繁華街の映画館や娯楽設備に恵まれない農村の田舎では、古来自らの慰安を求め娯楽を楽しむために、腕自慢や力競べ等の運動競技が盛んであった。本町でもその例にもれず、特にこの大野村では若い青年層を中心に中老や少年を交えて格闘技の一種である角力熱が旺盛であった。始めは各周路毎に野っ原での草角力から出発し、漸次お宮の境内に片やを作り、後には村中央の青年会(現在の公民館)西側空地に立派な土俵を築き、祭日や余暇を利用して技と力を練ったのである。この大野における青年層の角力熱は、近くの搦・今町・作出等の青年たちを刺激し、ついには東与賀全村落に角力愛好の風潮が広がった。かくて大正10年代から昭和に入っても戦前・戦後まで、佐賀郡内でも一番優秀な角力選手が揃い、各地区各神社等の大会に出場して、雄を競い覇を争ったものである。
当時その主将格となり先導役をつとめた山田寛(股名源氏山)は、その頃を想起して次のように述べた。
「大野には角力好みの先輩が多く、その指導と奨励が一番良かった。角力にはこの〝しごかれる〟ことと〝練習〟とが最も肝要である。その頃東与賀村の招魂祭が毎年11月15日に学校の校庭に土俵が築かれ挙行されたが、どこの村落よりも5名ずつの選手が出場して、勇壮な角力大会であった。これには村としても力を注ぎ奨励のために補助金も出してくれた。後には先輩や学校の先生に引率されて、佐賀郡内は勿論県内各地の角力大会に出場した。その頃になると東与賀全村から優秀選手を選抜して、佐賀郡青年団の角力大会・佐賀県護国神社の祭典角力その他中野代議士参議院議員当選祝賀大会にも出場してよく優勝旗をものにしたのである。特に大正5年11月3日の明治神宮全国角力大会には、年齢僅かに25歳であったが佐賀県の代表選手として、小城郡牛津町関川堅次君等と出場し4勝1敗の好成績を修めたことは、私の生涯中でも最大の歓びであった」と語る。

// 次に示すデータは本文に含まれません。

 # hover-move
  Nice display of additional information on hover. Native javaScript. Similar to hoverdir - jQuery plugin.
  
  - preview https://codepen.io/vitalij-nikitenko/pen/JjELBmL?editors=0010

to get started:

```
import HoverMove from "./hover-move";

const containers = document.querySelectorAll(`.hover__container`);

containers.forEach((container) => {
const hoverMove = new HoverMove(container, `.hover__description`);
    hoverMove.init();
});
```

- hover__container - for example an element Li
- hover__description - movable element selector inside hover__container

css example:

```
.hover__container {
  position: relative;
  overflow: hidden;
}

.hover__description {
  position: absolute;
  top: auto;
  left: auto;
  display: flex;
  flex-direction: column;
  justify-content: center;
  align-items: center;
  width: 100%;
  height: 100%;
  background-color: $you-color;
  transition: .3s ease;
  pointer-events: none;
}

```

更に角力競技は、体と体・精神と精神を互いにぶっつけ合って勝負を決する格闘技であるために、一度先輩と後輩そして師匠と弟子との関係が結ばれると、その仁義と情愛は実に堅固なものである。往時を思えばわが村の先輩鬼崎末吉・鶴田祐作後輩の吉田吉郎・山崎次郎等があり、他町村では小城郡の時森や川副町の大塚・梅野等、裸人生の親友であり土俵上の仲間であって、うたた感慨無量ですと、このようにしみじみと語る往時の猛者「源氏山」の両眼にはキラリと光る涙が浮かんでいた。